§ Extracted material
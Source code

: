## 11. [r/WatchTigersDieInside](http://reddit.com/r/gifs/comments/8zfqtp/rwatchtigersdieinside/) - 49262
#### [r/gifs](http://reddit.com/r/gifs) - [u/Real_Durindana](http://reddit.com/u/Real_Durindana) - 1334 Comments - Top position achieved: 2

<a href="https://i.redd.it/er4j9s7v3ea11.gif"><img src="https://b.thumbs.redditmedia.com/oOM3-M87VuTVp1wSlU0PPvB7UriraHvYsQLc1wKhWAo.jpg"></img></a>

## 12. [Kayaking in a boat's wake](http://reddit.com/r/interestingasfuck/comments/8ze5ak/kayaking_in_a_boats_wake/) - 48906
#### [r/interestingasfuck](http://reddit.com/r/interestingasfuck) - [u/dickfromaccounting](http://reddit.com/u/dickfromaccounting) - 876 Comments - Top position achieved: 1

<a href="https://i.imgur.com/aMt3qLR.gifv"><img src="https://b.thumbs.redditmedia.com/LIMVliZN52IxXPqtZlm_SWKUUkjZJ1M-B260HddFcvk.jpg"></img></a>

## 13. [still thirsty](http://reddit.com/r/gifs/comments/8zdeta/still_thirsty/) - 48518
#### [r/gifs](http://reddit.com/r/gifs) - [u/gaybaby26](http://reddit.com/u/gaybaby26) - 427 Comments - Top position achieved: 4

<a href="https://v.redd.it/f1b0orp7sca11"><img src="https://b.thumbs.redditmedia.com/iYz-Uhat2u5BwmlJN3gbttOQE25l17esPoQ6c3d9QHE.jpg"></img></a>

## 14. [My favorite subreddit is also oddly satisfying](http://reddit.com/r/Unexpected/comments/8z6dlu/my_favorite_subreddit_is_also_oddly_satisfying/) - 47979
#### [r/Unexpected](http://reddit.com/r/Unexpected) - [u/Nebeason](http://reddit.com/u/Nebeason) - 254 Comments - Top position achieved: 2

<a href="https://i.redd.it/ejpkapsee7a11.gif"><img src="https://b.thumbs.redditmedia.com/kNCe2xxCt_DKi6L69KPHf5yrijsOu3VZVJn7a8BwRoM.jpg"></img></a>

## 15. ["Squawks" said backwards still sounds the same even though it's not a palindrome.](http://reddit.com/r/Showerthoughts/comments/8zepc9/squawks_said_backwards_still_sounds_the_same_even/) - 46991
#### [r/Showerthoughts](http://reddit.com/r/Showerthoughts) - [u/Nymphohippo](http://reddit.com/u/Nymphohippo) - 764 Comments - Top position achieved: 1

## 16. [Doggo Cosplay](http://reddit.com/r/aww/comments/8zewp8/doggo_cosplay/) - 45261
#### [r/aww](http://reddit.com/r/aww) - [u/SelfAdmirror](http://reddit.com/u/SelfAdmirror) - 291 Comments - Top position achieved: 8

§ Problem statement
Return all of the data above, keeping every line exactly as it appears.

§ Response to this exercise
Source code

:## 11. [r/WatchTigersDieInside](http://reddit.com/r/gifs/comments/8zfqtp/rwatchtigersdieinside/) - 49262
#### [r/gifs](http://reddit.com/r/gifs) - [u/Real_Durindana](http://reddit.com/u/Real_Durindana) - 1334 Comments - Top position achieved: 2

<a href="https://i.redd.it/er4j9s7v3ea11.gif"><img src="https://b.thumbs.redditmedia.com/oOM3-M87VuTVp1wSlU0PPvB7UriraHvYsQLc1wKhWAo.jpg"></img></a>

## 12. [Kayaking in a boat's wake](http://reddit.com/r/interestingasfuck/comments/8ze5ak/kayaking_in_a_boats_wake/) - 48906
#### [r/interestingasfuck](http://reddit.com/r/interestingasfuck) - [u/dickfromaccounting](http://reddit.com/u/dickfromaccounting) - 876 Comments - Top position achieved: 1

<a href="https://i.imgur.com/aMt3qLR.gifv"><img src="https://b.thumbs.redditmedia.com/LIMVliZN52IxXPqtZlm_SWKUUkjZJ1M-B260HddFcvk.jpg"></img></a>

## 13. [still thirsty](http://reddit.com/r/gifs/comments/8zdeta/still_thirsty/) - 48518
#### [r/gifs](http://reddit.com/r/gifs) - [u/gaybaby26](http://reddit.com/u/gaybaby26) - 427 Comments - Top position achieved: 4

<a href="https://v.redd.it/f1b0orp7sca11"><img src="https://b.thumbs.redditmedia.com/iYz-Uhat2u5BwmlJN3gbttOQE25l17esPoQ6c3d9QHE.jpg"></img></a>

## 14. [My favorite subreddit is also oddly satisfying](http://reddit.com/r/Unexpected/comments/8z6dlu/my_favorite_subreddit_is_also_oddly_satisfying/) - 47979
#### [r/Unexpected](http://reddit.com/r/Unexpected) - [u/Nebeason](http://reddit.com/u/Nebeason) - 254 Comments - Top position achieved: 2

<a href="https://i.redd.it/ejpkapsee7a11.gif"><img src="https://b.thumbs.redditmedia.com/kNCe2xxCt_DKi6L69KPHf5yrijsOu3VZVJn7a8BwRoM.jpg"></img></a>

## 15. ["Squawks" said backwards still sounds the same even though it's not a palindrome.](http://reddit.com/r/Showerthoughts/comments/8zepc9/squawks_said_backwards_still_sounds_the_same_even/) - 46991
#### [r/Showerthoughts](http://reddit.com/r/Showerthoughts) - [u/Nymphohippo](http://reddit.com/u/Nymphohippo) - 764 Comments - Top position achieved: 1

## 16. [Doggo Cosplay](http://reddit.com/r/aww/comments/8zewp8/doggo_cosplay/) - 45261
#### [r/aww](http://reddit.com/r/aww) - [u/SelfAdmirror](http://reddit.com/u/SelfAdmirror) - 291 Comments - Top position achieved: 8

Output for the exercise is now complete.